:: EXTRACTED RECORDS ::
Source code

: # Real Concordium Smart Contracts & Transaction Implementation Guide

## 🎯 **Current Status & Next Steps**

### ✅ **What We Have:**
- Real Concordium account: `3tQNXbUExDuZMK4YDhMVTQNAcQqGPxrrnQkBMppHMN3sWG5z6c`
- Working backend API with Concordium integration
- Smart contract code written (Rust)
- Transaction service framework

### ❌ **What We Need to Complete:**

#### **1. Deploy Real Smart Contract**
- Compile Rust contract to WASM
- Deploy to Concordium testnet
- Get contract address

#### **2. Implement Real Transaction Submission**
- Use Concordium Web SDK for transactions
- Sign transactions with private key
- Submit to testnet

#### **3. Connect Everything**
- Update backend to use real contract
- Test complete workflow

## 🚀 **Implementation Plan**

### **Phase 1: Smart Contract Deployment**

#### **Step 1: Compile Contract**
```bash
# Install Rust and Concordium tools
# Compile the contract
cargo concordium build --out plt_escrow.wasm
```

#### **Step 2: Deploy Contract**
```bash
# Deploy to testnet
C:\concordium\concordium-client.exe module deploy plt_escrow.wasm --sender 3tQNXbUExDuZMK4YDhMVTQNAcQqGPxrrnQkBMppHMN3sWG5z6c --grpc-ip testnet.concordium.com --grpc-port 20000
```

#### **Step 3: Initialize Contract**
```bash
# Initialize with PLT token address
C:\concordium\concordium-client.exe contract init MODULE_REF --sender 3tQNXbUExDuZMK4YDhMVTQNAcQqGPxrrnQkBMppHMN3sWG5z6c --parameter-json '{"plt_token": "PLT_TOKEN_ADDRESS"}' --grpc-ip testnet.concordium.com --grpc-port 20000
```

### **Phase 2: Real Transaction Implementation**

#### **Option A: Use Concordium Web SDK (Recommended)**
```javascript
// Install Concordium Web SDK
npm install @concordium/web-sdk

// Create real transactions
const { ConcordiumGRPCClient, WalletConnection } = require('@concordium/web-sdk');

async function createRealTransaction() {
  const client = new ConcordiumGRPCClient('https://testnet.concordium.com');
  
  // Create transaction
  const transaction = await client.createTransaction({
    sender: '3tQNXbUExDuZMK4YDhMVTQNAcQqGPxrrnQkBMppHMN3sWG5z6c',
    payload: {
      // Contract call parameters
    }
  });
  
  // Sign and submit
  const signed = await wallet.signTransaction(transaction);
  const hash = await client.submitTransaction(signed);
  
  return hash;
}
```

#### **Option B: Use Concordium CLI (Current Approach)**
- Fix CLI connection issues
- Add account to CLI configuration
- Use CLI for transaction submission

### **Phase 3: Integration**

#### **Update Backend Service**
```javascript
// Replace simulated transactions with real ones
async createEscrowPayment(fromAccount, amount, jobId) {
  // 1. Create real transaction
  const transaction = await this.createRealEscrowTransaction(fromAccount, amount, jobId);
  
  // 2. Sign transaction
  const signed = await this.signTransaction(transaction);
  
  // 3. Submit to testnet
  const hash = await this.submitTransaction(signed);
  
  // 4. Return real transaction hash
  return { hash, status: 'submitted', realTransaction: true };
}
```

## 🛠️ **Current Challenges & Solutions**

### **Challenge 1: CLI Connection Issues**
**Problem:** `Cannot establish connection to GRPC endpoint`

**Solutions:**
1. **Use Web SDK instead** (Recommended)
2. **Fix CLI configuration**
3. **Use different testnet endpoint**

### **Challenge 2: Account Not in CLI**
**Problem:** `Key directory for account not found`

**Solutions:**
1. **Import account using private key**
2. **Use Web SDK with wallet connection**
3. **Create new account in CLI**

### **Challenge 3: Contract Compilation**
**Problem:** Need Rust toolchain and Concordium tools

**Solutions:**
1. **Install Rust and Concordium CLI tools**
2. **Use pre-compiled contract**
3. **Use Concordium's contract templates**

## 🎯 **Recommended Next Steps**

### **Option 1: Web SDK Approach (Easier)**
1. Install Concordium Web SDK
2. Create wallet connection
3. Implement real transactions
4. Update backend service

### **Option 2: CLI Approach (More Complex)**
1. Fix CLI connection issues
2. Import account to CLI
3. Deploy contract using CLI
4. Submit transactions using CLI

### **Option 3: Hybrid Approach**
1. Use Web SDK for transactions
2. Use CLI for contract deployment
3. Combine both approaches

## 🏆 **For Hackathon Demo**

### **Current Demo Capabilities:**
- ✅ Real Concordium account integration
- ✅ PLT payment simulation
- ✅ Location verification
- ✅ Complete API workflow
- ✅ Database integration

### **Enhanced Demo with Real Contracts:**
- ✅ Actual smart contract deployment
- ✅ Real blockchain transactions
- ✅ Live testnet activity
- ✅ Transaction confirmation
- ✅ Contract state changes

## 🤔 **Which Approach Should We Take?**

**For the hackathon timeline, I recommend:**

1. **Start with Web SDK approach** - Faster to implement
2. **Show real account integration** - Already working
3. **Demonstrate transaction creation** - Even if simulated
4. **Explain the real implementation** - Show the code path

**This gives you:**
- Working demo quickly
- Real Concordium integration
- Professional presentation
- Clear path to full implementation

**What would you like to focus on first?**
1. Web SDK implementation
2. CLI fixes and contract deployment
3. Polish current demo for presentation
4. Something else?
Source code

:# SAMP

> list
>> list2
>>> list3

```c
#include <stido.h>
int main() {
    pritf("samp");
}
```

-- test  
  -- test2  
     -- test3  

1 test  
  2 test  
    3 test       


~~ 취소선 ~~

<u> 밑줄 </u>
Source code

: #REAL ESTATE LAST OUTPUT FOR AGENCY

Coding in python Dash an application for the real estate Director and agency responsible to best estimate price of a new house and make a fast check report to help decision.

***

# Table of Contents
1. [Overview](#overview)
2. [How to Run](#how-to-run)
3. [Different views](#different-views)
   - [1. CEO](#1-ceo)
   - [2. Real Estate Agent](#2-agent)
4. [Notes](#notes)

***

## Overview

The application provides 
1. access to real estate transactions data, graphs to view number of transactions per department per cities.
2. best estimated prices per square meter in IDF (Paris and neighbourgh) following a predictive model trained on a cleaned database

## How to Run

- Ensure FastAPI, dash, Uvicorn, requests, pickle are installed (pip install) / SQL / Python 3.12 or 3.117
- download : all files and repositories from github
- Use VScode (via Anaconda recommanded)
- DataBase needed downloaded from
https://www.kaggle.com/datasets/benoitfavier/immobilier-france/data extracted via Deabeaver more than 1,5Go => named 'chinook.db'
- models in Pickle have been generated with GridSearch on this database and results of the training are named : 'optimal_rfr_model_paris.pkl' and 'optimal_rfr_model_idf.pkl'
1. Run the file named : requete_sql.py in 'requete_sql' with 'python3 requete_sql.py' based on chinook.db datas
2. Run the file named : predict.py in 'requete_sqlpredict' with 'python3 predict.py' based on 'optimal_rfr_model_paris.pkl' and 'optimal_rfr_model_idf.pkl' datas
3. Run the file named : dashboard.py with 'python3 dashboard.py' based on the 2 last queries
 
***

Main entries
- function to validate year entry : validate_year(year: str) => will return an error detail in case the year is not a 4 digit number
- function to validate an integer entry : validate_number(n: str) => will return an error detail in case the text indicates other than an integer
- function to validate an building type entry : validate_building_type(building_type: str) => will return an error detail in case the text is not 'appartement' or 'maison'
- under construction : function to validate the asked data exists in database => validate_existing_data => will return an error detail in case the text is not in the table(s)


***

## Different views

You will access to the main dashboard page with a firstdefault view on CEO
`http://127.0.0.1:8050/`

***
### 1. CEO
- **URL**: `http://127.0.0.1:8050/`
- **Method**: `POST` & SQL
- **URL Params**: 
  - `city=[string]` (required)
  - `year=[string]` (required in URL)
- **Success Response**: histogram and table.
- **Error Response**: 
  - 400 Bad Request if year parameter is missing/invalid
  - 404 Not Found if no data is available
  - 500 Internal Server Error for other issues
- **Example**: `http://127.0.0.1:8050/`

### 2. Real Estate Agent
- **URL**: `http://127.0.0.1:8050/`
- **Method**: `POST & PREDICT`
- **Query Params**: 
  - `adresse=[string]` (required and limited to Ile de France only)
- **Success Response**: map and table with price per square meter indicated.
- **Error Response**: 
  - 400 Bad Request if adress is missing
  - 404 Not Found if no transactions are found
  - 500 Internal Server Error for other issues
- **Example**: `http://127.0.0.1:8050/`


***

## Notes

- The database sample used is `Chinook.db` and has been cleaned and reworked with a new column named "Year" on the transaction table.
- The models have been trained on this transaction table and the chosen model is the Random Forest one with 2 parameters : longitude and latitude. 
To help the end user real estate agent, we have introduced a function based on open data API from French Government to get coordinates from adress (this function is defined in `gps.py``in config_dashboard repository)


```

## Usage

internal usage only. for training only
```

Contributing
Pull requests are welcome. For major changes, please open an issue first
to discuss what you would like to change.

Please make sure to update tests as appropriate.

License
:::
• WHAT YOU HAVE TO DO
Each line in the material either holds the string "function" or does not. State how many do, and nothing else.

• EXERCISE OUTPUT
6